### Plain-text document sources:
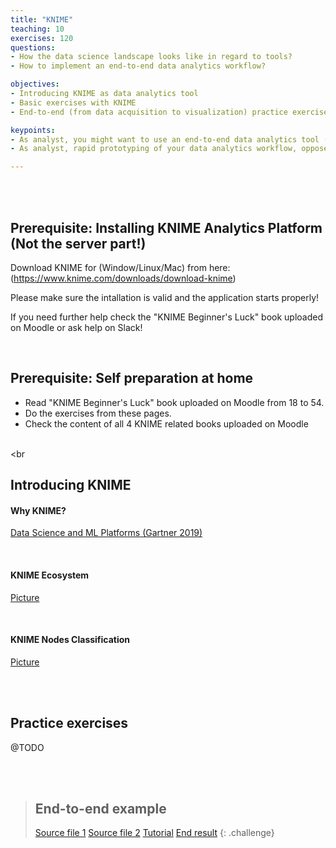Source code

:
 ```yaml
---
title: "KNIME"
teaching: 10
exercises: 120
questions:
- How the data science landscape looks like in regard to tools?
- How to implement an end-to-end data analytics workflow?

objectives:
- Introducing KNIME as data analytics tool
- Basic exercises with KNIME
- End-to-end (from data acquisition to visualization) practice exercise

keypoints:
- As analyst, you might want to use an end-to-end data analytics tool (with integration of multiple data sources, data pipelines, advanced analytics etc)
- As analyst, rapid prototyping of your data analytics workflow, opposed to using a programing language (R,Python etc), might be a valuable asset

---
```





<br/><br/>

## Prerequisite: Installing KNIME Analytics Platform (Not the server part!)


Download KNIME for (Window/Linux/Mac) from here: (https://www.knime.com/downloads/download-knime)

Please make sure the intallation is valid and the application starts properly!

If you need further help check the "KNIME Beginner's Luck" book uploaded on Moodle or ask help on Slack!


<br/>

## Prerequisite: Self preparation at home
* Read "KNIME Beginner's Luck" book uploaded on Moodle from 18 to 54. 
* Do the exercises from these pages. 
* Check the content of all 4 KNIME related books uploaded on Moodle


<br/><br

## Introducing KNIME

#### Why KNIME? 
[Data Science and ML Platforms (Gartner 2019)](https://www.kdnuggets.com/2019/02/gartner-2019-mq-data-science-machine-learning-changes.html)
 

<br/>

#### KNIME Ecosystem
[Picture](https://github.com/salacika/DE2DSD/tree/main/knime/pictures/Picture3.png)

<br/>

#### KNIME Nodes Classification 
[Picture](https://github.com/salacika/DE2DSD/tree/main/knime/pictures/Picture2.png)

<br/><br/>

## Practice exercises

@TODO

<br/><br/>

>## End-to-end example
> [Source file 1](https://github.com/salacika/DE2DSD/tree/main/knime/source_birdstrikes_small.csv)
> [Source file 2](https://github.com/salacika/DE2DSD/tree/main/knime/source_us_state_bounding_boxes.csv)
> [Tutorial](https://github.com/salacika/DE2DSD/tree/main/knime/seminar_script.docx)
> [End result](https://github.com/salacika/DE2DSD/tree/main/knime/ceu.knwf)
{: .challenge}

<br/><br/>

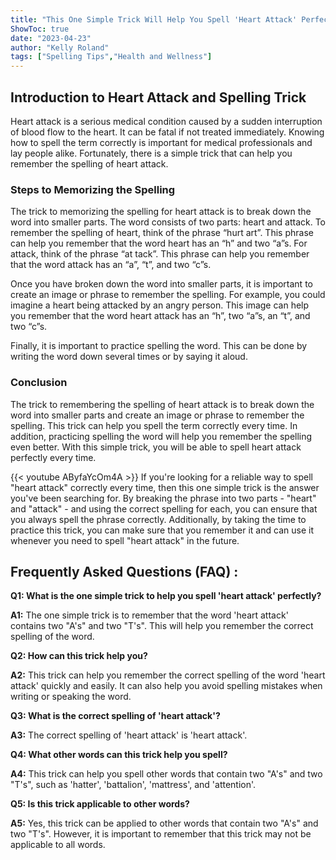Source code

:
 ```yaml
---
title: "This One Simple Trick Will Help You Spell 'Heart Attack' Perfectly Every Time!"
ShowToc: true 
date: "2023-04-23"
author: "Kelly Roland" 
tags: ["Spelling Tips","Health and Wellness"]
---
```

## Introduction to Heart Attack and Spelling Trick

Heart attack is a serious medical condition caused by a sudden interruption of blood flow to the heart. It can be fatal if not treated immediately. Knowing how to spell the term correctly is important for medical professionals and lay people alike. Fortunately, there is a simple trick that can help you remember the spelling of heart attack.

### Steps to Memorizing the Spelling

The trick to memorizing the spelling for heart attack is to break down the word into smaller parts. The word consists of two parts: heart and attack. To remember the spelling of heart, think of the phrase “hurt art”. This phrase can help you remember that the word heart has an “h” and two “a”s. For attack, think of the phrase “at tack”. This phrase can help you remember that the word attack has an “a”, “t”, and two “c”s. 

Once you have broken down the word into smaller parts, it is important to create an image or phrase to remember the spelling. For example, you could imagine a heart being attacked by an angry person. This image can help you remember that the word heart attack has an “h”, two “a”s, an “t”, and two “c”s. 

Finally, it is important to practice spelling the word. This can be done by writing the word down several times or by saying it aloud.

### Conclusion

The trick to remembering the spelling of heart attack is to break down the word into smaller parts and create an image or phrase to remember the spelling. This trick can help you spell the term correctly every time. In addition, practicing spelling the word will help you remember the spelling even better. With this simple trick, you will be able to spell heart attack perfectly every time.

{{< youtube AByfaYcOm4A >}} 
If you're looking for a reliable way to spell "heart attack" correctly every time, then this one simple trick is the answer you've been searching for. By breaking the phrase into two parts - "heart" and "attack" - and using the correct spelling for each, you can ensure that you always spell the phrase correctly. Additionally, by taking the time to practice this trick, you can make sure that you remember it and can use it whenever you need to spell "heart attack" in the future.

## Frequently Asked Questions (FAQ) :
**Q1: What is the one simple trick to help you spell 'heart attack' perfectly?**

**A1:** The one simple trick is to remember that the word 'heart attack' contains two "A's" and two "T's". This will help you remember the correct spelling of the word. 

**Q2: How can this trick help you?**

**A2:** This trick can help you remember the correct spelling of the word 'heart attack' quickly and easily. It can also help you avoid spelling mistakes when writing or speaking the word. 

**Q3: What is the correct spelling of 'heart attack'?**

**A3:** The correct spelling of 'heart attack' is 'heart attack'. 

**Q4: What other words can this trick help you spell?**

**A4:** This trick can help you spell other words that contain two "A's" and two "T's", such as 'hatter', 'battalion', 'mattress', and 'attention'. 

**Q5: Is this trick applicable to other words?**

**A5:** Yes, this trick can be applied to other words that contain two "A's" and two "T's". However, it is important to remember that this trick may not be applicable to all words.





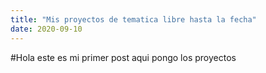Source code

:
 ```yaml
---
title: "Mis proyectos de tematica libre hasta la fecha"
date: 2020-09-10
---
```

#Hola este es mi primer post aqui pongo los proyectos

### TASK:
Go through the records above and copy every line holding the word "exercises".

### FINAL ANSWER:
exercises: 120
- Basic exercises with KNIME
* Do the exercises from these pages. 
## Practice exercises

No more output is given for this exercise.